* Exercise aim: Tell how many lines in the data below hold the string "element"; give nothing but the number.

* Material to process:
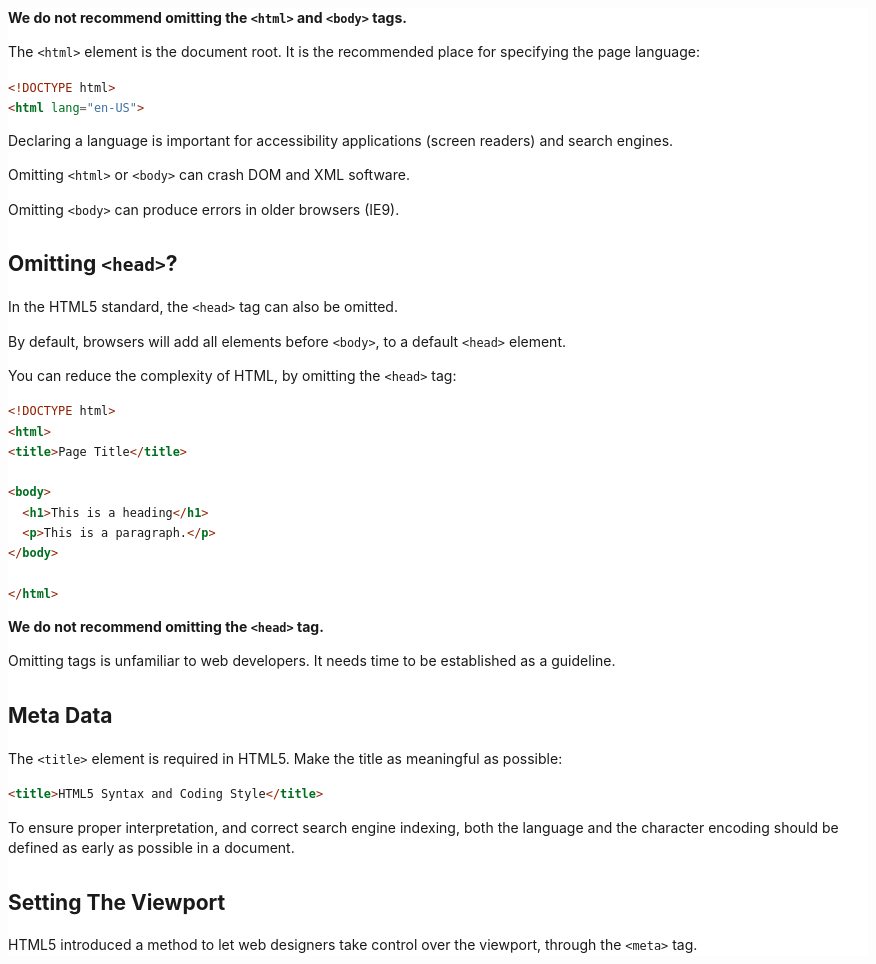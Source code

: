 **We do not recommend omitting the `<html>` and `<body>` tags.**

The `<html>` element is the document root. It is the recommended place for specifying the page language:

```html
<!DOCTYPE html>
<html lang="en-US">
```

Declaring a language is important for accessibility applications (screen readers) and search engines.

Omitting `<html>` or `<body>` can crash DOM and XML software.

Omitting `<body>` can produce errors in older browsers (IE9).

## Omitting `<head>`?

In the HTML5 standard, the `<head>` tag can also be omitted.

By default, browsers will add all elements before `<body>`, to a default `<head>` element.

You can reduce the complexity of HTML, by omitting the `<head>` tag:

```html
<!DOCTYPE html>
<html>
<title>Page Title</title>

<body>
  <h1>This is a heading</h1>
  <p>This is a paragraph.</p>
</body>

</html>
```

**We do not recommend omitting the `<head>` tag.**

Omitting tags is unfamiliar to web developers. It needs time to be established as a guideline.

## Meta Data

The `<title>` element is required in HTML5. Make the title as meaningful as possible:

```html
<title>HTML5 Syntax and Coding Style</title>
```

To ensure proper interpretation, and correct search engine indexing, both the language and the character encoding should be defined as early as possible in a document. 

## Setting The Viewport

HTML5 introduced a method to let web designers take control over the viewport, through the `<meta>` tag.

* Solution for this task: 3